----- EXTRACTED MATERIAL -----
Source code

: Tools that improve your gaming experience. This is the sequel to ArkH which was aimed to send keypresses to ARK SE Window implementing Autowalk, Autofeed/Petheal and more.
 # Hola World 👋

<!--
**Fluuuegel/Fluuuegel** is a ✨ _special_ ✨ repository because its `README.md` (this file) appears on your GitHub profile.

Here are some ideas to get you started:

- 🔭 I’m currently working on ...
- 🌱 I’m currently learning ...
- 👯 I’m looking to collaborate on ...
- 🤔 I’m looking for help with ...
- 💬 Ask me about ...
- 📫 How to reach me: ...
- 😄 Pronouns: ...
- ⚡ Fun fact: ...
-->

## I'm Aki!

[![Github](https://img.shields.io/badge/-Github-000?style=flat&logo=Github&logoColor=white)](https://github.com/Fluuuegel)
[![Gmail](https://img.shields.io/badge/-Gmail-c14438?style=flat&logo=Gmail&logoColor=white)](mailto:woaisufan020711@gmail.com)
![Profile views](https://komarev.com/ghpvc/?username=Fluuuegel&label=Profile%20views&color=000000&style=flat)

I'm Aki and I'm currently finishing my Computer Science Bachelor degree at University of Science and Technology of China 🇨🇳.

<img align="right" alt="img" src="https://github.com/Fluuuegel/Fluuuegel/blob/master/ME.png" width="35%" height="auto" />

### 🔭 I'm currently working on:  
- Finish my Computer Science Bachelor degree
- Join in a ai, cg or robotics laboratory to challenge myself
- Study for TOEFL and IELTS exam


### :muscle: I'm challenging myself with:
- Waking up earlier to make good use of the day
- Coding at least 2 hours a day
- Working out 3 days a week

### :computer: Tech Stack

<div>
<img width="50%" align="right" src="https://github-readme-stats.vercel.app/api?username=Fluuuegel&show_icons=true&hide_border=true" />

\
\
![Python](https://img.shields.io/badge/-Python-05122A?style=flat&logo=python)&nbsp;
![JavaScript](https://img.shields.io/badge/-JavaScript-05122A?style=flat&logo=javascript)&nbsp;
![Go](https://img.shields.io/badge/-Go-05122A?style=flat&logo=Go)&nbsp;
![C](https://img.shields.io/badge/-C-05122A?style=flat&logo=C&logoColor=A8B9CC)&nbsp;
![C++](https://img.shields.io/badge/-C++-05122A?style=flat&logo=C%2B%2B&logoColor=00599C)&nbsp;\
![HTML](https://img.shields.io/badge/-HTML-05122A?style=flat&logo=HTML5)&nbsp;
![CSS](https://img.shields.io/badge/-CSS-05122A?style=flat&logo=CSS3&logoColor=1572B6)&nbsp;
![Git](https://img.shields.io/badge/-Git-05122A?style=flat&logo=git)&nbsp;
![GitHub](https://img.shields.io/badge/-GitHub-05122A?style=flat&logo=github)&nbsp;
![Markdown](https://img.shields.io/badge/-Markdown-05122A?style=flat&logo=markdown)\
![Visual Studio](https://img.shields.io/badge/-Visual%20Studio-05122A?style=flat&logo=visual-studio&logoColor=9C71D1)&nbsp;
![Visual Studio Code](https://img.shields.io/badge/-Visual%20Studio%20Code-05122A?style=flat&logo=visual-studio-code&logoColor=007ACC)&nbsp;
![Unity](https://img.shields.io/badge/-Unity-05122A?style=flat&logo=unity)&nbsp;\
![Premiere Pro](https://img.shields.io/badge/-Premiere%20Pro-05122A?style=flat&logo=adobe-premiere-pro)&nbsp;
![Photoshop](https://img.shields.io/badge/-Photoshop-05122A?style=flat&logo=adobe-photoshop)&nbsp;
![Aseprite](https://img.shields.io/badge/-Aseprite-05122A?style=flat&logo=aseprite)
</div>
-----
ABOUT THIS EXERCISE =
Each line of the records must be reproduced exactly.

RESULT FOR THIS TASK =
Source code

: Tools that improve your gaming experience. This is the sequel to ArkH which was aimed to send keypresses to ARK SE Window implementing Autowalk, Autofeed/Petheal and more.
 # Hola World 👋

<!--
**Fluuuegel/Fluuuegel** is a ✨ _special_ ✨ repository because its `README.md` (this file) appears on your GitHub profile.

Here are some ideas to get you started:

- 🔭 I’m currently working on ...
- 🌱 I’m currently learning ...
- 👯 I’m looking to collaborate on ...
- 🤔 I’m looking for help with ...
- 💬 Ask me about ...
- 📫 How to reach me: ...
- 😄 Pronouns: ...
- ⚡ Fun fact: ...
-->

## I'm Aki!

[![Github](https://img.shields.io/badge/-Github-000?style=flat&logo=Github&logoColor=white)](https://github.com/Fluuuegel)
[![Gmail](https://img.shields.io/badge/-Gmail-c14438?style=flat&logo=Gmail&logoColor=white)](mailto:woaisufan020711@gmail.com)
![Profile views](https://komarev.com/ghpvc/?username=Fluuuegel&label=Profile%20views&color=000000&style=flat)

I'm Aki and I'm currently finishing my Computer Science Bachelor degree at University of Science and Technology of China 🇨🇳.

<img align="right" alt="img" src="https://github.com/Fluuuegel/Fluuuegel/blob/master/ME.png" width="35%" height="auto" />

### 🔭 I'm currently working on:  
- Finish my Computer Science Bachelor degree
- Join in a ai, cg or robotics laboratory to challenge myself
- Study for TOEFL and IELTS exam


### :muscle: I'm challenging myself with:
- Waking up earlier to make good use of the day
- Coding at least 2 hours a day
- Working out 3 days a week

### :computer: Tech Stack

<div>
<img width="50%" align="right" src="https://github-readme-stats.vercel.app/api?username=Fluuuegel&show_icons=true&hide_border=true" />

\
\
![Python](https://img.shields.io/badge/-Python-05122A?style=flat&logo=python)&nbsp;
![JavaScript](https://img.shields.io/badge/-JavaScript-05122A?style=flat&logo=javascript)&nbsp;
![Go](https://img.shields.io/badge/-Go-05122A?style=flat&logo=Go)&nbsp;
![C](https://img.shields.io/badge/-C-05122A?style=flat&logo=C&logoColor=A8B9CC)&nbsp;
![C++](https://img.shields.io/badge/-C++-05122A?style=flat&logo=C%2B%2B&logoColor=00599C)&nbsp;\
![HTML](https://img.shields.io/badge/-HTML-05122A?style=flat&logo=HTML5)&nbsp;
![CSS](https://img.shields.io/badge/-CSS-05122A?style=flat&logo=CSS3&logoColor=1572B6)&nbsp;
![Git](https://img.shields.io/badge/-Git-05122A?style=flat&logo=git)&nbsp;
![GitHub](https://img.shields.io/badge/-GitHub-05122A?style=flat&logo=github)&nbsp;
![Markdown](https://img.shields.io/badge/-Markdown-05122A?style=flat&logo=markdown)\
![Visual Studio](https://img.shields.io/badge/-Visual%20Studio-05122A?style=flat&logo=visual-studio&logoColor=9C71D1)&nbsp;
![Visual Studio Code](https://img.shields.io/badge/-Visual%20Studio%20Code-05122A?style=flat&logo=visual-studio-code&logoColor=007ACC)&nbsp;
![Unity](https://img.shields.io/badge/-Unity-05122A?style=flat&logo=unity)&nbsp;\
![Premiere Pro](https://img.shields.io/badge/-Premiere%20Pro-05122A?style=flat&logo=adobe-premiere-pro)&nbsp;
![Photoshop](https://img.shields.io/badge/-Photoshop-05122A?style=flat&logo=adobe-photoshop)&nbsp;
![Aseprite](https://img.shields.io/badge/-Aseprite-05122A?style=flat&logo=aseprite)
</div>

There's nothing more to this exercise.